I continued, “I’m concerned it wasn’t an accident.”

That statement broke down her guard. She went from a statue to being lit on fire. “I’ll fucking kill him if he hurt her.”

“Jenna!” John yelled as he entered the house from the back door. Everyone yelled here.

“Hey, Vince. What’s up? Everything okay?” I’d seen the look a thousand times before. My presence, especially in uniform, rarely put people at ease.

“Mer fell yesterday. She’s in the hospital,” Jenna said and turned back to me.

“Oh, man. Is she going to be all right?” John asked, grabbing a soda from the fridge. He didn’t love Meredith the way Jenna and I did. How could he?

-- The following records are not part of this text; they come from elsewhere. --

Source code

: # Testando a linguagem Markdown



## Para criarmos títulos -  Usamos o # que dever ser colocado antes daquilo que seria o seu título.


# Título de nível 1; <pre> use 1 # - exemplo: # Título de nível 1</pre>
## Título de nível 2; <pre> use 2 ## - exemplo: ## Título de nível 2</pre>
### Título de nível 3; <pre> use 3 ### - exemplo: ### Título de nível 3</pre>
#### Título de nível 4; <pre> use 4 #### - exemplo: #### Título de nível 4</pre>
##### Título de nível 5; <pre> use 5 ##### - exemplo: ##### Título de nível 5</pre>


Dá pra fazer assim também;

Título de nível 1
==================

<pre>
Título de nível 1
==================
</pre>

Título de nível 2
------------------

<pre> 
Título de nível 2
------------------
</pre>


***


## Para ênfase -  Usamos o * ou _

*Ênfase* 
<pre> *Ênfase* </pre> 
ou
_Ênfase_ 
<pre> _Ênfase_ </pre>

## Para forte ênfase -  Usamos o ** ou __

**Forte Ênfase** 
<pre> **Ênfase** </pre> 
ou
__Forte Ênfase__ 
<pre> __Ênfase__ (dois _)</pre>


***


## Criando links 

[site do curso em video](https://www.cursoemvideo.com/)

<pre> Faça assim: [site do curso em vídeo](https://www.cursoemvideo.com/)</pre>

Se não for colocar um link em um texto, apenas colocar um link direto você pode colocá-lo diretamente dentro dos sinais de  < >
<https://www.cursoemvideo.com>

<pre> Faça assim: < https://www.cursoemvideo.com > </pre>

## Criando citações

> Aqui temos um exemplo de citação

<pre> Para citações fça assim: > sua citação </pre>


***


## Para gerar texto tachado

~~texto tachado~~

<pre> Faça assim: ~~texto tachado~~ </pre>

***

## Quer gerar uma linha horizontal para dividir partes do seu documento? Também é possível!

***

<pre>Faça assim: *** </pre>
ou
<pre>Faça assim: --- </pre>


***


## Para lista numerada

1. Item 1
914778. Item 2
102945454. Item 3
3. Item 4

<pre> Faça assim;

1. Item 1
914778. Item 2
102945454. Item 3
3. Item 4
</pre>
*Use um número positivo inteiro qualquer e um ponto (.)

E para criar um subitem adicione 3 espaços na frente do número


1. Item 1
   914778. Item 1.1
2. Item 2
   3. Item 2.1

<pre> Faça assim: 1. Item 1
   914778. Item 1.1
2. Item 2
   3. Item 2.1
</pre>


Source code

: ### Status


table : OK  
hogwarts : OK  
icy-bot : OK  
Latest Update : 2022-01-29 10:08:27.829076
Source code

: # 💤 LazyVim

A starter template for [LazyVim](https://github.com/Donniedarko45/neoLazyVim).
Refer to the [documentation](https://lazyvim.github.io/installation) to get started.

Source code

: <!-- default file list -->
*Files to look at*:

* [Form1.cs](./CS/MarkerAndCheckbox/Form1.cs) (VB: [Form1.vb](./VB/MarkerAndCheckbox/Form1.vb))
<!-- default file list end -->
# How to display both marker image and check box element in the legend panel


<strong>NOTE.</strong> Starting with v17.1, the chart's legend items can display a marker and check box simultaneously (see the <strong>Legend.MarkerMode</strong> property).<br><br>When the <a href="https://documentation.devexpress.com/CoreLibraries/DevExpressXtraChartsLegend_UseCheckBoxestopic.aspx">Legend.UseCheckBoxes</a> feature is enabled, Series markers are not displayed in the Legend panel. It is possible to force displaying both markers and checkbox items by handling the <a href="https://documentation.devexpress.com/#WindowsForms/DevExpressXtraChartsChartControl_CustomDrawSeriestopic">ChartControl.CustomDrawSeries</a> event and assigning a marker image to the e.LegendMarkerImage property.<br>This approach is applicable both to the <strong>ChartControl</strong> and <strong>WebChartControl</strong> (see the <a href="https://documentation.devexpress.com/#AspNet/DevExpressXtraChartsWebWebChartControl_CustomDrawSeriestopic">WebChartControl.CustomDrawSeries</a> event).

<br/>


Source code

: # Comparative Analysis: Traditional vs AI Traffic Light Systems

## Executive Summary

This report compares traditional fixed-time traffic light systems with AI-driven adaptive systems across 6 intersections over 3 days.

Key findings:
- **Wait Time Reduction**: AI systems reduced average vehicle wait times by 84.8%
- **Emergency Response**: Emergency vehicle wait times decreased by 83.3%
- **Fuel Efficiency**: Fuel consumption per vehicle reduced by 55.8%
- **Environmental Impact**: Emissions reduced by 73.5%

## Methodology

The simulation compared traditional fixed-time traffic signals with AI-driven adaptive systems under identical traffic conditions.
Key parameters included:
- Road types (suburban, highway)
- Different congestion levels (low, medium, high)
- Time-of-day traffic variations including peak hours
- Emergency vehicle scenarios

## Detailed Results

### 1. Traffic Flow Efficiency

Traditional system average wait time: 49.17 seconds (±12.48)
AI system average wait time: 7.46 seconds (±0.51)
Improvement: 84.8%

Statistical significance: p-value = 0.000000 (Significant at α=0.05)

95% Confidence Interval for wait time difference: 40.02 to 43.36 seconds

Jenna ignored John and crossed her arms. “Brad’s a dick, but I don’t think he’d ever hurt her.”

John walked over, intrigued by the conversation. “Brad would never hurt Meredith.” He shrugged the whole idea off. “The only time I’ve ever seen him pissed at her was when I told him about the Cub Scout campout.”

“What about it?” Jenna asked before I had a chance to.

John opened the refrigerator again and stared into it as Jenna and I hung on his every word. “The one Matt got his ass beat at.”

“What are you talking about? What Cub Scout campout?” Jenna wasn’t used to being in the dark.

John stood up and faced us, leaning on the refrigerator door. “Last spring, Brad was out of town and Meredith brought James to the campout.”

“Yeah . . .”

“Right before we put out the fire, Meredith and Matt Thompson were the only people by the bathrooms, and somehow Matt ended up face down on the ground with two black eyes.”

“What?” Jenna asked, and I stayed silent, knowing I’d delivered the black eyes when I’d caught Thompson on top of Meredith. “Why the hell was Brad pissed about that?”

“He was pissed Meredith never said anything about it. And he always thought Thompson was after his wife. Shit like that pisses guys off.”

“Meredith doesn’t give a fuck about Matt Thompson,” Jenna said convincingly to both of us. “The only people she cares about are Liv and James.” I could tell there was more. Jenna wasn’t telling me everything, but I was afraid
I
was the rest of it, even if Jenna didn’t know it.

“And her husband?” I asked, not really wanting to hear the answer.

“Brad isn’t around much. Those kids are her life.”

Brad Walsh

“I’M GOING TO BE AROUND
more,” I said to myself as I waited for the kids to close the car doors and follow me into the hospital.

She’s awake.

Everything would go back to normal. It would be better than normal. It would be the way it used to be. I’d go tell Dharma we were done, and then I was going to get my house in order, starting with my wife.